Martha
“I always say I was born in a raspberry patch,” laughs Martha Peters. “Of course that’s a joke, but Mother was working in the raspberries when she went into labour with me.”
Martha’s parents, John & Susanna Braun, arrived in Canada from Ukraine in 1926, virtually stripped of all earthly possessions. Like other Mennonite families, they had fled the Soviet Union for religious freedom in Canada.
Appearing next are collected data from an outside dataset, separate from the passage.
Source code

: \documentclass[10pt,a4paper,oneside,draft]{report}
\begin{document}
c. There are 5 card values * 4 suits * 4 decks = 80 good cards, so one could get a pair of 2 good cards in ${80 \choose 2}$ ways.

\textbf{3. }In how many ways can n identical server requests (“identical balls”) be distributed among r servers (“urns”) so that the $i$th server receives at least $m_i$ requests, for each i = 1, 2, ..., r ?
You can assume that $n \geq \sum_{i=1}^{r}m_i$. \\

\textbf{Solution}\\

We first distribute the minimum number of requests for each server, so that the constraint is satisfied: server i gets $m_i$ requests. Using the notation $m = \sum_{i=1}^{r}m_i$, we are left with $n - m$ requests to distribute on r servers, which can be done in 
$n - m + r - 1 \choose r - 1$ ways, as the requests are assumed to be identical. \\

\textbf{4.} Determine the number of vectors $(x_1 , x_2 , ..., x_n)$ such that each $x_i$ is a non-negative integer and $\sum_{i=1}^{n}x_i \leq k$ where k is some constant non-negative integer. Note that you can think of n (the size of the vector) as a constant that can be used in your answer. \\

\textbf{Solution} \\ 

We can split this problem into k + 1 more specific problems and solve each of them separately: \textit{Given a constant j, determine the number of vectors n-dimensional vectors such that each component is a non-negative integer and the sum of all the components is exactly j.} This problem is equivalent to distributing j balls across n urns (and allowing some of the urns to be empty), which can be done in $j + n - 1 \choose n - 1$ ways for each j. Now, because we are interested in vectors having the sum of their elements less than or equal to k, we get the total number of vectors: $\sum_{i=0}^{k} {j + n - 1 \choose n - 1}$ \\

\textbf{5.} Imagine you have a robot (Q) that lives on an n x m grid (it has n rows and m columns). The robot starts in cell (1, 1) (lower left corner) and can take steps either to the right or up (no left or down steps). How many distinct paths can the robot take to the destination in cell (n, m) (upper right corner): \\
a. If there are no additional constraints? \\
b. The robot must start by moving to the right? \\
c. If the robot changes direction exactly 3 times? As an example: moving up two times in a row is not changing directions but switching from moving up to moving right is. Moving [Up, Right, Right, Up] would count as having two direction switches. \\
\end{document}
After staying with relatives in Saskatchewan for a year, they moved to an undeveloped area in BC’s Fraser Valley – called Yarrow. They were among the first 12 Mennonite families to settle there. The earth was fertile; but how could they make a living? They had to start from scratch. After trying several different crops, John Braun decided to plant raspberries. He was the first farmer in Yarrow to plant raspberries; and soon others followed his example. Before long there was a good market for that delicious fruit.
* * * * *
Martha was born July 12, 1930; the fourth of seven children. The holy Bible was central in her life, and her parents made sure their children attended church and Sunday School faithfully. “The very first Bible verse I learned as a little child,” she remembers, “was GOD IS FAITHFUL. I grew up in the Bible; but it wasn’t until I was 14 years old that I made a personal commitment to the Lord Jesus.” At a ‘Light Bearers Mission Band’ meeting she suddenly realized that, the words of Isaiah 53:5,6 applied to her: “All we like sheep have gone astray; we have turned every one to his own way; and the LORD has laid on Him the iniquity of us all.” At age 17 she was baptized and became a member of the Yarrow Mennonite Brethren church. She began teaching Sunday School, too – something she continued to do for many years, wherever she lived.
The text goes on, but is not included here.